Task: The only thing to send back is the number of lines below that hold the string "profile".

Given data:
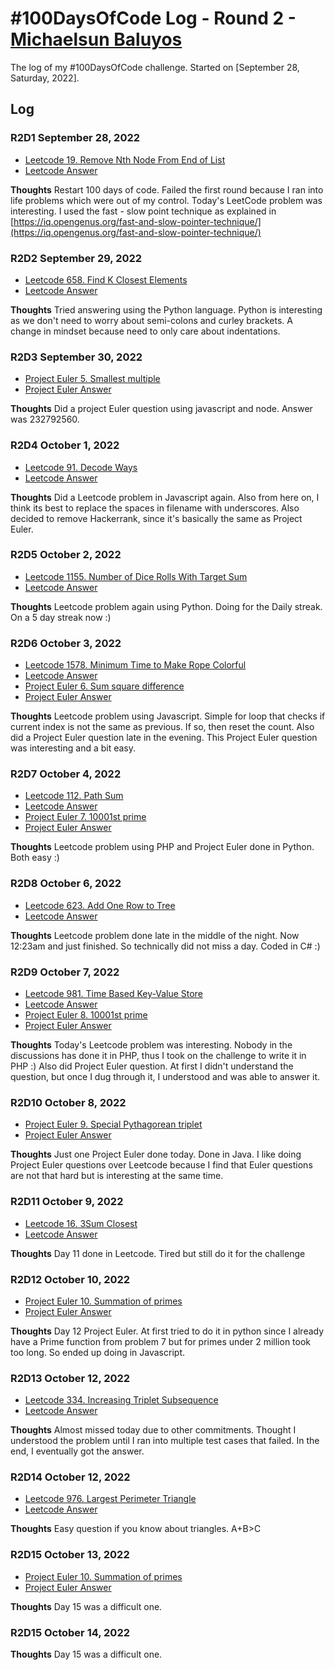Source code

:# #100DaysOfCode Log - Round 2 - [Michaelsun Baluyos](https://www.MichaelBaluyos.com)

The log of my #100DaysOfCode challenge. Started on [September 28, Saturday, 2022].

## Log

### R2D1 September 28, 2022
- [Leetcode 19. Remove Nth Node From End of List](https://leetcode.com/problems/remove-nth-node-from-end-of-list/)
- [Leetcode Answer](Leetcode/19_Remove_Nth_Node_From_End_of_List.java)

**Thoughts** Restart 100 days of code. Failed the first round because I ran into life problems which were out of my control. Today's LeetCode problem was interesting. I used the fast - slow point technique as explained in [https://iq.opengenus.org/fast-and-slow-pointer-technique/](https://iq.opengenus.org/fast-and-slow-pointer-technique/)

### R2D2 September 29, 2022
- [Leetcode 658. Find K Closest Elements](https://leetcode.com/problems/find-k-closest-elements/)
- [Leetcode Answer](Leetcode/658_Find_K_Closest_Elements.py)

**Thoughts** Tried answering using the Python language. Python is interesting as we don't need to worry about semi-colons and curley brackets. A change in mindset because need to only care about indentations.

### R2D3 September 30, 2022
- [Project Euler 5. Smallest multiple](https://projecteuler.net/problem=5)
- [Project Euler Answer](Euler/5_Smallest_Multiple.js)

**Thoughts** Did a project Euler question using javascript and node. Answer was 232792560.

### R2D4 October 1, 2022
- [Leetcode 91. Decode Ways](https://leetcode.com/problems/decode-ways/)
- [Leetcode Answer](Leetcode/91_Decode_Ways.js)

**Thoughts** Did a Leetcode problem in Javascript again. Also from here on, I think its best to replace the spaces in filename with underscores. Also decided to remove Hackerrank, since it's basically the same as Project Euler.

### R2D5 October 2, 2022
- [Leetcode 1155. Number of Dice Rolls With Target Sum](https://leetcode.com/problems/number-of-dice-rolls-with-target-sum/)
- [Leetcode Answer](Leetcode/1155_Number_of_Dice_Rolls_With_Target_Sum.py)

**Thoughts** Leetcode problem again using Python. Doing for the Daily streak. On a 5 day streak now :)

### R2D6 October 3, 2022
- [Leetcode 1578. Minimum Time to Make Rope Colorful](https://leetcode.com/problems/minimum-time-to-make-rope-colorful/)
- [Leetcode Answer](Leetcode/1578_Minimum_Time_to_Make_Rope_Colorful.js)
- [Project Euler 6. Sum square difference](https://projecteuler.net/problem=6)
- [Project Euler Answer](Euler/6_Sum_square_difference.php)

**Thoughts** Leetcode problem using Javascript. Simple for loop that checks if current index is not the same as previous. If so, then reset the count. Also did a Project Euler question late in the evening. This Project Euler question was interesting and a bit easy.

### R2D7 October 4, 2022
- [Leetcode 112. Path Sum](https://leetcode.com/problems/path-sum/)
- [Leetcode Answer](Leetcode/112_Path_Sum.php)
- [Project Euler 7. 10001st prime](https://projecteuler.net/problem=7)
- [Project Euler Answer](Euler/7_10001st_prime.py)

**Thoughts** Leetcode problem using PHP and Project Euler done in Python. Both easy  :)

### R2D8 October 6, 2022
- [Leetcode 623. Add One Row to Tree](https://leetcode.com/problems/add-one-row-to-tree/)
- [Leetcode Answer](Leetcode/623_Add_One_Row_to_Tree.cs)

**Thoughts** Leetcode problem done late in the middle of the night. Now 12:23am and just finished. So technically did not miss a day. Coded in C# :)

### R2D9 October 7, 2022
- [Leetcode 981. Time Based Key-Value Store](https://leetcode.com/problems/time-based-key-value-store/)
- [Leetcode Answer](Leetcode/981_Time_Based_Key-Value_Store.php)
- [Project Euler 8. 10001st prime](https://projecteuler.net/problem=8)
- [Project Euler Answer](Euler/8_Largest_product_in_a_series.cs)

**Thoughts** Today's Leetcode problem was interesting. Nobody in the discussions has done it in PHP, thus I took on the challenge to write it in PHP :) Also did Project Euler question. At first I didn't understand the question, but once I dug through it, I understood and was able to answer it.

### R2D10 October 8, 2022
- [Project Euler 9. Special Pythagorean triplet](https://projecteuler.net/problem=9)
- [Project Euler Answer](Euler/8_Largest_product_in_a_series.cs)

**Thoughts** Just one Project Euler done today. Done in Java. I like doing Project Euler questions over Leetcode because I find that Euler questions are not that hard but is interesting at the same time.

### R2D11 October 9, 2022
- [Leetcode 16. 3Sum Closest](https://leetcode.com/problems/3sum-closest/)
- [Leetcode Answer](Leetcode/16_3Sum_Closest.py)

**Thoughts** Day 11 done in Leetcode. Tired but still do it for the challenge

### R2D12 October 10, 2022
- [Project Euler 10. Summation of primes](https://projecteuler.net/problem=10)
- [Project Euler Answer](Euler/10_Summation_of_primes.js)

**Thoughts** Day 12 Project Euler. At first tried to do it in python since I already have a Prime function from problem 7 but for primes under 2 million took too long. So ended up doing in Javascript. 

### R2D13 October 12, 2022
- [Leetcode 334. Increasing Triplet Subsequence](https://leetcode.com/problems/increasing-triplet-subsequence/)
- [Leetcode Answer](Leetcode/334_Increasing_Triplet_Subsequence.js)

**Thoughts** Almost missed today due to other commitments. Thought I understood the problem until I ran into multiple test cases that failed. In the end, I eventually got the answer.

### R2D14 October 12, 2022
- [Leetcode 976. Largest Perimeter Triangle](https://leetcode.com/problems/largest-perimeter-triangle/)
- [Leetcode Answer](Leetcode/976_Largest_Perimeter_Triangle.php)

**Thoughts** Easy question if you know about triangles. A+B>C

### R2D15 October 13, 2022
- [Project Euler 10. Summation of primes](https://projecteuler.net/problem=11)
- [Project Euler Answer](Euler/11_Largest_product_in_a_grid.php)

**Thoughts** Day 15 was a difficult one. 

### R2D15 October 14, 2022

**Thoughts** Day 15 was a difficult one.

---

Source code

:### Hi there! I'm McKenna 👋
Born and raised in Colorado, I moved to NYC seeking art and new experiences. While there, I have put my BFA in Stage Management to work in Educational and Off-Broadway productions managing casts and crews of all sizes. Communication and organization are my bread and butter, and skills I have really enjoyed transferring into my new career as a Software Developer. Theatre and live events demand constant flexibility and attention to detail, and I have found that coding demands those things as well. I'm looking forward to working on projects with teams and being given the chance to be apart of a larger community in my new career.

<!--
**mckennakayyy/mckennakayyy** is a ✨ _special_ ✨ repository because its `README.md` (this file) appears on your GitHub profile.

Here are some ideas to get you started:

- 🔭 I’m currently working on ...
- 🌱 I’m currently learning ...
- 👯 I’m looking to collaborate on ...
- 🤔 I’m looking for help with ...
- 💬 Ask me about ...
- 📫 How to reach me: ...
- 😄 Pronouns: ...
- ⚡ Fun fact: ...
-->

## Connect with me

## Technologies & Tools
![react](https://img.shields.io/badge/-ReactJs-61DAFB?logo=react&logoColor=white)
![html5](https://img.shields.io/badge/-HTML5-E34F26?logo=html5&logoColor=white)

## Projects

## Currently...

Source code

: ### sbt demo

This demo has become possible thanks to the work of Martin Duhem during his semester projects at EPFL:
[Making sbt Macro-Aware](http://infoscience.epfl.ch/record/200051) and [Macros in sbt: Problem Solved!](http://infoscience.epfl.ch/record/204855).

==

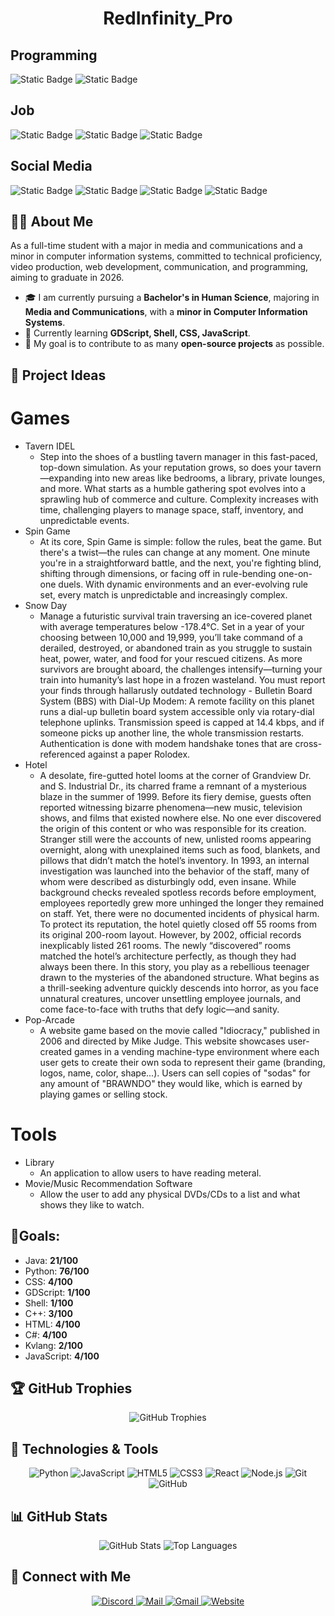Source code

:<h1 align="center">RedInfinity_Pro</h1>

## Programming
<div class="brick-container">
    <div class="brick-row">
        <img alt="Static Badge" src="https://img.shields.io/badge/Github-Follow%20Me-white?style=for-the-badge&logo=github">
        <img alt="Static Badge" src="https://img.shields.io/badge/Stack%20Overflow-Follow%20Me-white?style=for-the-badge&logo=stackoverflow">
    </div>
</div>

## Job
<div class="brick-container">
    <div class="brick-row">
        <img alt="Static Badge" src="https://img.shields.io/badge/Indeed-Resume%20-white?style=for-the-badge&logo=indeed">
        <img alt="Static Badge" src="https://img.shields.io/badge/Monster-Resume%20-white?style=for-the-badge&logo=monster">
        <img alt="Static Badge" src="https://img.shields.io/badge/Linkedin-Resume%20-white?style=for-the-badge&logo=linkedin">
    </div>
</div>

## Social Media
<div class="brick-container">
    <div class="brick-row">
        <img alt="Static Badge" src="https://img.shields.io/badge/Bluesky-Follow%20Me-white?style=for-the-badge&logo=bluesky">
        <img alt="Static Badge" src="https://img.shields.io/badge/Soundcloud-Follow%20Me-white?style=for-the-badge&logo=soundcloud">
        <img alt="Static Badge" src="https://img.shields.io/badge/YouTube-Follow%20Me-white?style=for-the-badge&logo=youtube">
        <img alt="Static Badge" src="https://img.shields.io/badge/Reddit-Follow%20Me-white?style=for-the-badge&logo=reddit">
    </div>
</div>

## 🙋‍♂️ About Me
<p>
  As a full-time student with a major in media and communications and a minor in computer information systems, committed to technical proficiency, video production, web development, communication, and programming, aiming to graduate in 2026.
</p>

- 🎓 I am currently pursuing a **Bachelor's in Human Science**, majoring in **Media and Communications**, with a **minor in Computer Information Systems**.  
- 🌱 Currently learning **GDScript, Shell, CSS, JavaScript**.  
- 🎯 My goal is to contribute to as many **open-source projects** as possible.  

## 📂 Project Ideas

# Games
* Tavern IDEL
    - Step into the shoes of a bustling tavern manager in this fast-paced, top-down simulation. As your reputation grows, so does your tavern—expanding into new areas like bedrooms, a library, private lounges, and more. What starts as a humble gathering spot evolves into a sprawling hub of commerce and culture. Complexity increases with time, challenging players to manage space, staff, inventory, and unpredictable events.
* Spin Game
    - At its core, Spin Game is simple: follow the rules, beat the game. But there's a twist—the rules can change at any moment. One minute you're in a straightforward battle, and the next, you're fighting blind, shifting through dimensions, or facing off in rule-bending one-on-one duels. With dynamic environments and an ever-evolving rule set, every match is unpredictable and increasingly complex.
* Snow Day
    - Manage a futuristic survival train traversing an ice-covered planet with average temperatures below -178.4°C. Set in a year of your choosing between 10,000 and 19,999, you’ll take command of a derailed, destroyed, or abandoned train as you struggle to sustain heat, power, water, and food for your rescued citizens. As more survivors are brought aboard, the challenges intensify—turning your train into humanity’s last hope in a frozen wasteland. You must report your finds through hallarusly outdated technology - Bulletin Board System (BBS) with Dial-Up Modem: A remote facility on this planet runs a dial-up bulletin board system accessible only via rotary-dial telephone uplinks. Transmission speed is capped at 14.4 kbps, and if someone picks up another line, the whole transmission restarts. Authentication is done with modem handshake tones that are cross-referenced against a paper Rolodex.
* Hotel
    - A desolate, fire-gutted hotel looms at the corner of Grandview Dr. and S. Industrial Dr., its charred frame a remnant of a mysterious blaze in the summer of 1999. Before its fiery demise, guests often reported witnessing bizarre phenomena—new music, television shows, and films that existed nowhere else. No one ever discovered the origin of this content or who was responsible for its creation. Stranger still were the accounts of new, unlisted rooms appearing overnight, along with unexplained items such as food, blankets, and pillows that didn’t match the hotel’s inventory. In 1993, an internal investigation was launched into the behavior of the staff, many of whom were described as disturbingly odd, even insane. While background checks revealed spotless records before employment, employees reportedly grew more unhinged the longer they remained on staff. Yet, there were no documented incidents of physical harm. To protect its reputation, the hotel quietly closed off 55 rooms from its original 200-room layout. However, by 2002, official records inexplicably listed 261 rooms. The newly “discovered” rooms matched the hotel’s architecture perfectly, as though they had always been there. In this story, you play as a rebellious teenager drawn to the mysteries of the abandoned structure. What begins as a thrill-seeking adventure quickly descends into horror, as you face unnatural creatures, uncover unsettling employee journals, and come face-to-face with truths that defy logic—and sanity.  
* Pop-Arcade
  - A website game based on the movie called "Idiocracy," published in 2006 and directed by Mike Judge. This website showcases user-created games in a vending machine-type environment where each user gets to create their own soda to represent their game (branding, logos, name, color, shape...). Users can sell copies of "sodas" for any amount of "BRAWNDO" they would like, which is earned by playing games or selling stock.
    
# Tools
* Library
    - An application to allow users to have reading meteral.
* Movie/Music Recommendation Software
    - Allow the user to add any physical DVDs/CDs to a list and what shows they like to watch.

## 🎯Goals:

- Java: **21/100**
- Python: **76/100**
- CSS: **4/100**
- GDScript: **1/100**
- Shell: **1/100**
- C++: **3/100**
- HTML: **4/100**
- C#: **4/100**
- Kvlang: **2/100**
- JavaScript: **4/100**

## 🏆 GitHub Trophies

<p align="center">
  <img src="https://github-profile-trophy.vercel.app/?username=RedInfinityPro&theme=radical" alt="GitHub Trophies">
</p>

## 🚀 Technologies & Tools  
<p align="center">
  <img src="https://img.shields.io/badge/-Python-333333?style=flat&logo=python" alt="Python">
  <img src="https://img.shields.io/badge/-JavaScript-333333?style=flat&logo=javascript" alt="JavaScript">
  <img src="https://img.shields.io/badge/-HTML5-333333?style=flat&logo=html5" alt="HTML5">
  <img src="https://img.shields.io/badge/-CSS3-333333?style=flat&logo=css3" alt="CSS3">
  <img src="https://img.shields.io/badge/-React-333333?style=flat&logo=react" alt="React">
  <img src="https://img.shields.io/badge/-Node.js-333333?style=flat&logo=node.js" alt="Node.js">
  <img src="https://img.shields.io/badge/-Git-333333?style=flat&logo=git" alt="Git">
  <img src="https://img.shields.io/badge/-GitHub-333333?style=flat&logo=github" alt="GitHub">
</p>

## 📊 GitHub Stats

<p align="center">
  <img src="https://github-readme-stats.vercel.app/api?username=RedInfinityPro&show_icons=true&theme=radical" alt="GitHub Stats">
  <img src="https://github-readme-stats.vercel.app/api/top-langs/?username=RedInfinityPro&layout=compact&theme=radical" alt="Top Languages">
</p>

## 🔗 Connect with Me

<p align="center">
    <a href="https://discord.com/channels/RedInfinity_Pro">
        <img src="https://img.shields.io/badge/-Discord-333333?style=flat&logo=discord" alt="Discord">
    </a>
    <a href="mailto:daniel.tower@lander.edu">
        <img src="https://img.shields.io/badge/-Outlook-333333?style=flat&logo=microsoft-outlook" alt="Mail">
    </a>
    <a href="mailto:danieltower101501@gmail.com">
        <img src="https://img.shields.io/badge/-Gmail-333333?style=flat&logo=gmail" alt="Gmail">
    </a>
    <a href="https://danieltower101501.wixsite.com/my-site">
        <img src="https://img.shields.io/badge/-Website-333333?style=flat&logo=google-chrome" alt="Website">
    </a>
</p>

Response to the task: 2